Until I lived in Australia and experienced life in the so-called “West,” I might actually have agreed with this view of Iranian women mediated through an interpretation of British royal femininity along the lines “If an icon of Western femininity can dress so appropriately, why can’t Iranian women?!” “Kate’s simple dress and gentle make-up are a great role model for Iranian women.”
However, after my time in Australia I see the representation of Kate Middleton as a role model for Iranian women a bit differently and consider it a myopic cultural generalization aimed at humiliating Iranian women and make them toe the line of virtuous femininity. When I was in Sydney, for example, my house was across from Curzon Hall, a sandstone manor set in two magnificent gardens. It is a luxurious venue hosting, inter alia, formals and weddings. Weather permitting, parts of the celebrations would be held in the un-walled gardens and not in the main castle. Accordingly, I was a regular, even if accidental, spectator of the events unfolding in the gardens. The scenes or people I witnessed stand in stark contrast to ways Western weddings are nowadays depicted by some Iranian media. In these weddings the guests naturally comprised a variety of individuals. As far as female dress-codes were concerned, I observed some modestly dressed women, and many not-so-modestly dressed ones. In fact, I saw an abundance of artificially tanned skins and low-cut dresses.

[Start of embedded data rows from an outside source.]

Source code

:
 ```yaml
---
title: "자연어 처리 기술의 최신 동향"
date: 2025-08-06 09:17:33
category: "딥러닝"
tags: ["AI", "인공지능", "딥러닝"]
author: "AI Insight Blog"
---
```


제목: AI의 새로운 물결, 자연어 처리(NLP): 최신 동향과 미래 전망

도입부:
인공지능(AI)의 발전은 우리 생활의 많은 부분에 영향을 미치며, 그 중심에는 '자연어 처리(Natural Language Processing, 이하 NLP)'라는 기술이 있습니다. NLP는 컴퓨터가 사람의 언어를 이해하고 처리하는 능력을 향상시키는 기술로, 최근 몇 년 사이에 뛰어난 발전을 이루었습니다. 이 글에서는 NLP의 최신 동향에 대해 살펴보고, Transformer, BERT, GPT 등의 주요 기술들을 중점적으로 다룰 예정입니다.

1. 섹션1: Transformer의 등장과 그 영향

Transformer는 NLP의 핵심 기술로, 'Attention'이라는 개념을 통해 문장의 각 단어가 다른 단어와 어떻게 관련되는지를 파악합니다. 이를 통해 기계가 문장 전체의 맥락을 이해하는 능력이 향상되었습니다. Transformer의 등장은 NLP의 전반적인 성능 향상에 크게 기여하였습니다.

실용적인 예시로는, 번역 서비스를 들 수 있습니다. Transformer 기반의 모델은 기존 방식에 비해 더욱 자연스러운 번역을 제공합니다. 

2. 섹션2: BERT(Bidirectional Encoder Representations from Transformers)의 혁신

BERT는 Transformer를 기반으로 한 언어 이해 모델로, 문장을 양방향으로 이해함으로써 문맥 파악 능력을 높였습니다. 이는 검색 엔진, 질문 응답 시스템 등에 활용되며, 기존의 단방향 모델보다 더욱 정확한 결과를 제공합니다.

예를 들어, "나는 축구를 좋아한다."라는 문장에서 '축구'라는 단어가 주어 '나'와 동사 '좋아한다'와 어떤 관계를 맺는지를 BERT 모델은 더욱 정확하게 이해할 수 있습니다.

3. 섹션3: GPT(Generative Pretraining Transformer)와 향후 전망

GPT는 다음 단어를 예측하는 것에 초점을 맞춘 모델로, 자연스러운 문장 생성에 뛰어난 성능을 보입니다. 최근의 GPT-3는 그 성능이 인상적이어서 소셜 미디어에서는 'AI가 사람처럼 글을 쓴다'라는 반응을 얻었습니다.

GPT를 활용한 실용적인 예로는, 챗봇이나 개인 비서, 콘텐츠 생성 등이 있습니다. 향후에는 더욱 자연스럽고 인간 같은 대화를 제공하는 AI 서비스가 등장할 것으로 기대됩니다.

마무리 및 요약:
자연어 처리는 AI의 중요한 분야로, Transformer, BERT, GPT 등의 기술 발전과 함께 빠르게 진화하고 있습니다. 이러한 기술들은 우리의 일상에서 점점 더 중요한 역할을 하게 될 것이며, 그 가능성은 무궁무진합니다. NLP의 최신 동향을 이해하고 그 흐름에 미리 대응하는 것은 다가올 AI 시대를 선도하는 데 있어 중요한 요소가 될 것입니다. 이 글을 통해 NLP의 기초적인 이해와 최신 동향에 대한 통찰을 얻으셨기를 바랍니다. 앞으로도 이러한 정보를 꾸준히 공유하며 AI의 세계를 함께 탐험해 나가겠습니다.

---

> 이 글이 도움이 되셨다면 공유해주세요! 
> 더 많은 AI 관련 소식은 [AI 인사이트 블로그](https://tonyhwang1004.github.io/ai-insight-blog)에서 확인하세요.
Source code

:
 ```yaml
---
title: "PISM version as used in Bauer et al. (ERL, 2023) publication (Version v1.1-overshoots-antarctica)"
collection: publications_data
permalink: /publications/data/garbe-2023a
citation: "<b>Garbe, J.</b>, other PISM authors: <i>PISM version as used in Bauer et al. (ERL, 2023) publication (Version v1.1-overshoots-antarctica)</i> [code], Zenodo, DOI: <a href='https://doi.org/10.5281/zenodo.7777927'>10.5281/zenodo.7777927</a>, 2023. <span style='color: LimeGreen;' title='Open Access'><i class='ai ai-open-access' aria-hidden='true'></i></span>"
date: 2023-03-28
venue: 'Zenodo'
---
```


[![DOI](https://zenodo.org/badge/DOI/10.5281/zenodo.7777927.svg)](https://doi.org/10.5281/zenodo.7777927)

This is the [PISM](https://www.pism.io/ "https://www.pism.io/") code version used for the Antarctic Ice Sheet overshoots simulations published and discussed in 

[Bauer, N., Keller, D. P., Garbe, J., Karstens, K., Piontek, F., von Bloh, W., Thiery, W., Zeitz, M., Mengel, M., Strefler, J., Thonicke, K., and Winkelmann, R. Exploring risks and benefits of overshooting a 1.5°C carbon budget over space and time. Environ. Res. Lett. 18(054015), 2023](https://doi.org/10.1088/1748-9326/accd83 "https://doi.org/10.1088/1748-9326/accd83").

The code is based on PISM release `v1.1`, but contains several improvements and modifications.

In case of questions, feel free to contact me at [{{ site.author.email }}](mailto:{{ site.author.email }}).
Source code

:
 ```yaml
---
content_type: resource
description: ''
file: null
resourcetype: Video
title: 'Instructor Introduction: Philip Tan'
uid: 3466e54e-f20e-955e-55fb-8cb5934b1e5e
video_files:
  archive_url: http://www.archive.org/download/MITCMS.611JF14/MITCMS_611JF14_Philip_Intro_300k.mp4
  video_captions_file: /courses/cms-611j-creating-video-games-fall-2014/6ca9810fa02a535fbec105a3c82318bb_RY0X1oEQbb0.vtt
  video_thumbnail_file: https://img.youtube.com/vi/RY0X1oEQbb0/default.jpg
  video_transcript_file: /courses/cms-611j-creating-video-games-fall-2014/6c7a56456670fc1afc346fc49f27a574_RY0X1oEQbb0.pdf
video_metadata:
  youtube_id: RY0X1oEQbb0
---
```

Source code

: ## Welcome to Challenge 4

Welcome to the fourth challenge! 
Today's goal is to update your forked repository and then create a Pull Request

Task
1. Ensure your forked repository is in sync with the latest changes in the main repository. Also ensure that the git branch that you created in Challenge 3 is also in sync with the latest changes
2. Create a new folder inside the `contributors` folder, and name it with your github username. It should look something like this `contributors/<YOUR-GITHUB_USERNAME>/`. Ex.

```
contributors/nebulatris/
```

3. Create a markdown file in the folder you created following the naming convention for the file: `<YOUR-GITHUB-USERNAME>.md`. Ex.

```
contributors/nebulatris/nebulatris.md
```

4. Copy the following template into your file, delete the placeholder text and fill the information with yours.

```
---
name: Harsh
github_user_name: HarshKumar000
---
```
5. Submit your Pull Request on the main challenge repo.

It is axiomatic that the great majority of Iranians are Muslims and are thus expected to dress in accordance with Islamic doctrine. However, extolling the virtues of modest female dress codes through generalizing (incorrectly!) from the wedding dress of a British royal to all Western women and then recontextualizing it as a ‘fact’ to blast a large group of people in another country is the last approach any discerning mind would advise even if it is done with the best intentions.
From the 15th to the 20th century the Orient was described in terms of the ways it differed from the West. Colonised countries were denigrated and produced as a negative image, an ‘other.’ The production of a positive, civilised image of British society and its inverse – the negative, uncivilised orient – was a way to justify colonial relationship between “the west and the rest”. What is discomforting today is, however, not orientalism emanating from the West but from within Iranian society: a kind of self-orientalism that has the aim not to justify a neo-colonial relationship but a patriarchal one. If the British have already done this to us, why are we doing it to ourselves?